Directions for this task.
Return the entries verbatim and drop every picture.

Dataset content below:

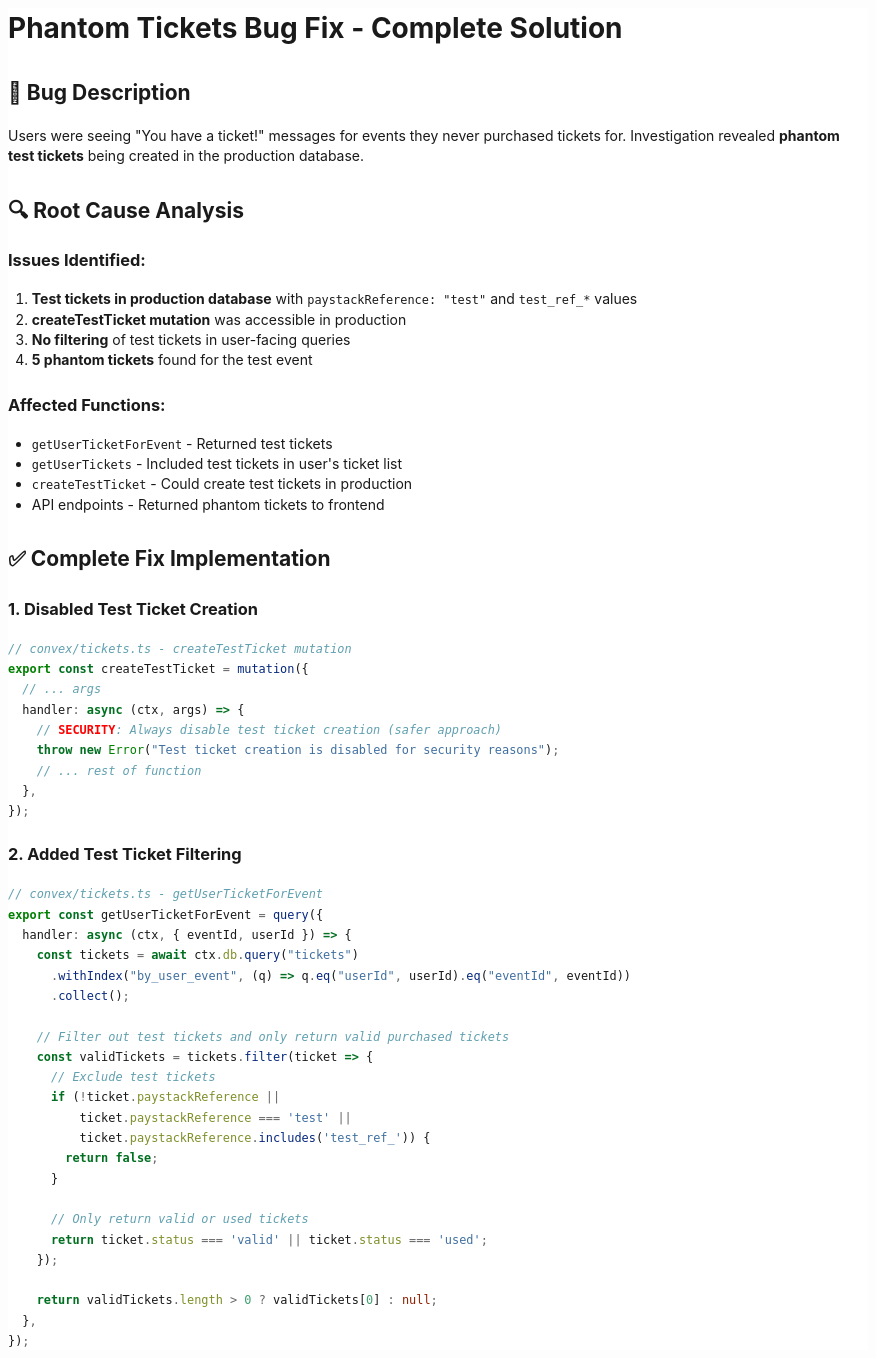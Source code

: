 # Phantom Tickets Bug Fix - Complete Solution

## 🐛 **Bug Description**
Users were seeing "You have a ticket!" messages for events they never purchased tickets for. Investigation revealed **phantom test tickets** being created in the production database.

## 🔍 **Root Cause Analysis**

### Issues Identified:
1. **Test tickets in production database** with `paystackReference: "test"` and `test_ref_*` values
2. **createTestTicket mutation** was accessible in production
3. **No filtering** of test tickets in user-facing queries
4. **5 phantom tickets** found for the test event

### Affected Functions:
- `getUserTicketForEvent` - Returned test tickets
- `getUserTickets` - Included test tickets in user's ticket list  
- `createTestTicket` - Could create test tickets in production
- API endpoints - Returned phantom tickets to frontend

## ✅ **Complete Fix Implementation**

### 1. **Disabled Test Ticket Creation**
```typescript
// convex/tickets.ts - createTestTicket mutation
export const createTestTicket = mutation({
  // ... args
  handler: async (ctx, args) => {
    // SECURITY: Always disable test ticket creation (safer approach)
    throw new Error("Test ticket creation is disabled for security reasons");
    // ... rest of function
  },
});
```

### 2. **Added Test Ticket Filtering**
```typescript
// convex/tickets.ts - getUserTicketForEvent
export const getUserTicketForEvent = query({
  handler: async (ctx, { eventId, userId }) => {
    const tickets = await ctx.db.query("tickets")
      .withIndex("by_user_event", (q) => q.eq("userId", userId).eq("eventId", eventId))
      .collect();

    // Filter out test tickets and only return valid purchased tickets
    const validTickets = tickets.filter(ticket => {
      // Exclude test tickets
      if (!ticket.paystackReference || 
          ticket.paystackReference === 'test' ||
          ticket.paystackReference.includes('test_ref_')) {
        return false;
      }
      
      // Only return valid or used tickets
      return ticket.status === 'valid' || ticket.status === 'used';
    });

    return validTickets.length > 0 ? validTickets[0] : null;
  },
});
```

End of Dataset content.

Written response.
Source code

: # Phantom Tickets Bug Fix - Complete Solution

## 🐛 **Bug Description**
Users were seeing "You have a ticket!" messages for events they never purchased tickets for. Investigation revealed **phantom test tickets** being created in the production database.

## 🔍 **Root Cause Analysis**

### Issues Identified:
1. **Test tickets in production database** with `paystackReference: "test"` and `test_ref_*` values
2. **createTestTicket mutation** was accessible in production
3. **No filtering** of test tickets in user-facing queries
4. **5 phantom tickets** found for the test event

### Affected Functions:
- `getUserTicketForEvent` - Returned test tickets
- `getUserTickets` - Included test tickets in user's ticket list  
- `createTestTicket` - Could create test tickets in production
- API endpoints - Returned phantom tickets to frontend

## ✅ **Complete Fix Implementation**

### 1. **Disabled Test Ticket Creation**
```typescript
// convex/tickets.ts - createTestTicket mutation
export const createTestTicket = mutation({
  // ... args
  handler: async (ctx, args) => {
    // SECURITY: Always disable test ticket creation (safer approach)
    throw new Error("Test ticket creation is disabled for security reasons");
    // ... rest of function
  },
});
```

### 2. **Added Test Ticket Filtering**
```typescript
// convex/tickets.ts - getUserTicketForEvent
export const getUserTicketForEvent = query({
  handler: async (ctx, { eventId, userId }) => {
    const tickets = await ctx.db.query("tickets")
      .withIndex("by_user_event", (q) => q.eq("userId", userId).eq("eventId", eventId))
      .collect();

    // Filter out test tickets and only return valid purchased tickets
    const validTickets = tickets.filter(ticket => {
      // Exclude test tickets
      if (!ticket.paystackReference || 
          ticket.paystackReference === 'test' ||
          ticket.paystackReference.includes('test_ref_')) {
        return false;
      }
      
      // Only return valid or used tickets
      return ticket.status === 'valid' || ticket.status === 'used';
    });

    return validTickets.length > 0 ? validTickets[0] : null;
  },
});
```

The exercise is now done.